Why should we care? Anybody who spoke a dead language lived thousands of years ago. At Berkley, they’re reconstructing Proto-Austronesian, whose speakers not only lived thousands of years ago, but thousands of years ago in the middle of the South China Sea. So what?
So, the simple fact of what words are reconstructed can tell us tons about what life was like in that time and place. Because if you have a word for something, it means you have that something. The fact the reconstructed Proto-Indo-European has words for “wheel,” “horse,” and “snow,” but not for “sea” or “orange tree” already tells us they had wheeled vehicles, horses to pull them, and lived in a temperate-to-cold location far from a coastline. See that? Five words, and I’ve already outlined a picture of a culture that was dead a thousand years before anyone ever heard of Ancient Greece.

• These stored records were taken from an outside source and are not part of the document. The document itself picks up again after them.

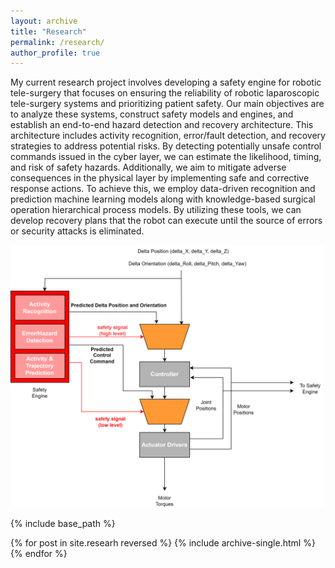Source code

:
 ```yaml
---
layout: archive
title: "Research"
permalink: /research/
author_profile: true
---
```


My current research project involves developing a safety engine for robotic tele-surgery that focuses on ensuring the reliability of robotic laparoscopic tele-surgery systems and prioritizing patient safety. Our main objectives are to analyze these systems, construct safety models and engines, and establish an end-to-end hazard detection and recovery architecture. This architecture includes activity recognition, error/fault detection, and recovery strategies to address potential risks. By detecting potentially unsafe control commands issued in the cyber layer, we can estimate the likelihood, timing, and risk of safety hazards. Additionally, we aim to mitigate adverse consequences in the physical layer by implementing safe and corrective response actions. To achieve this, we employ data-driven recognition and prediction machine learning models along with knowledge-based surgical operation hierarchical process models. By utilizing these tools, we can develop recovery plans that the robot can execute until the source of errors or security attacks is eliminated.

<img src='/images/system_diag.png' width="500" height="420">


{% include base_path %}

{% for post in site.researh reversed %}
  {% include archive-single.html %}
{% endfor %}
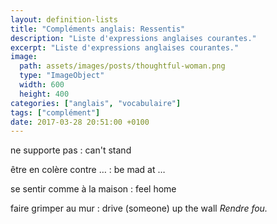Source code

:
 ```yaml
---
layout: definition-lists
title: "Compléments anglais: Ressentis"
description: "Liste d'expressions anglaises courantes."
excerpt: "Liste d'expressions anglaises courantes."
image:
  path: assets/images/posts/thoughtful-woman.png
  type: "ImageObject"
  width: 600
  height: 400
categories: ["anglais", "vocabulaire"]
tags: ["complément"]
date: 2017-03-28 20:51:00 +0100
---
```


ne supporte pas
: can't stand

être en colère contre …
: be mad at …

se sentir comme à la maison
: feel home

faire grimper au mur
: drive (someone) up the wall
*Rendre fou.*

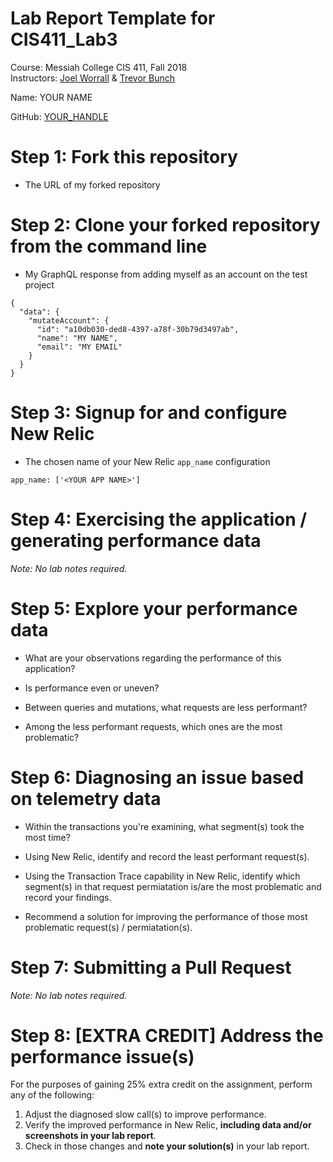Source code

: # Lab Report Template for CIS411_Lab3
Course: Messiah College CIS 411, Fall 2018<br/>
Instructors: [Joel Worrall](https://github.com/tangollama) & [Trevor Bunch](https://github.com/trevordbunch)<br/>

Name: YOUR NAME<br/>

GitHub: [YOUR_HANDLE](https://github.com/YOUR_HANDLE)<br/>

# Step 1: Fork this repository
- The URL of my forked repository

# Step 2: Clone your forked repository from the command line
- My GraphQL response from adding myself as an account on the test project
```
{
  "data": {
    "mutateAccount": {
      "id": "a10db030-ded8-4397-a78f-30b79d3497ab",
      "name": "MY NAME",
      "email": "MY EMAIL"
    }
  }
}
```

# Step 3: Signup for and configure New Relic
- The chosen name of your New Relic ```app_name``` configuration
```
app_name: ['<YOUR APP NAME>']
```

# Step 4: Exercising the application / generating performance data

_Note: No lab notes required._

# Step 5: Explore your performance data
* What are your observations regarding the performance of this application? 

* Is performance even or uneven? 

* Between queries and mutations, what requests are less performant? 

* Among the less performant requests, which ones are the most problematic?


# Step 6: Diagnosing an issue based on telemetry data
* Within the transactions you're examining, what segment(s) took the most time?

* Using New Relic, identify and record the least performant request(s).

* Using the Transaction Trace capability in New Relic, identify which segment(s) in that request permiatation is/are the most problematic and record your findings.

* Recommend a solution for improving the performance of those most problematic request(s) / permiatation(s).


# Step 7: Submitting a Pull Request
_Note: No lab notes required._

# Step 8: [EXTRA CREDIT] Address the performance issue(s)
For the purposes of gaining 25% extra credit on the assignment, perform any of the following:
1. Adjust the diagnosed slow call(s) to improve performance. 
2. Verify the improved performance in New Relic, **including data and/or screenshots in your lab report**.
2. Check in those changes and **note your solution(s)** in your lab report.

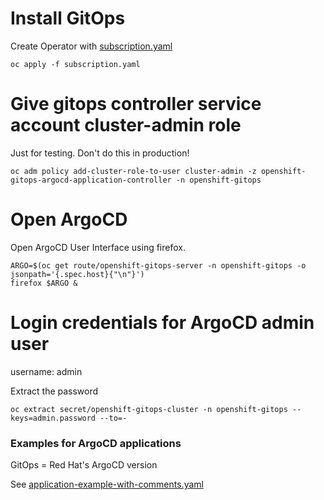 # Install GitOps

Create Operator with [subscription.yaml](subscription.yaml)

```
oc apply -f subscription.yaml
```

# Give gitops controller service account cluster-admin role

Just for testing. Don't do this in production!
```
oc adm policy add-cluster-role-to-user cluster-admin -z openshift-gitops-argocd-application-controller -n openshift-gitops
```
# Open ArgoCD

Open ArgoCD User Interface using firefox.

```
ARGO=$(oc get route/openshift-gitops-server -n openshift-gitops -o jsonpath='{.spec.host}{"\n"}')
firefox $ARGO &
```

# Login credentials for ArgoCD admin user

username: admin

Extract the password

```
oc extract secret/openshift-gitops-cluster -n openshift-gitops --keys=admin.password --to=-
```

### Examples for ArgoCD applications

GitOps = Red Hat's ArgoCD version

See [application-example-with-comments.yaml](application-example-with-comments.yaml)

I haven’t seen Berkley’s data, but I’ll bet we’ll find that Proto-Austronesians had words for “boat” and “ocean” and maybe “coconut” or something, but had never thought of “snow” and thought “horse” was something you got after a long night of screaming. Now, we could have probably extrapolated that anyway, given what we know about modern day Pacific Islanders and their ancestors, but what we would also find are words for deities, mythology, and social customs, which when trying to crack open the culture that built the Easter Island statues could be invaluable. And we can apply the same techniques to data from language families about which we know even less, like those of Sub-Saharan Africa and the Americas, and learn things about them and the cultures they existed in.
In a world governed by Einsteinian physics, this is a time machine indeed.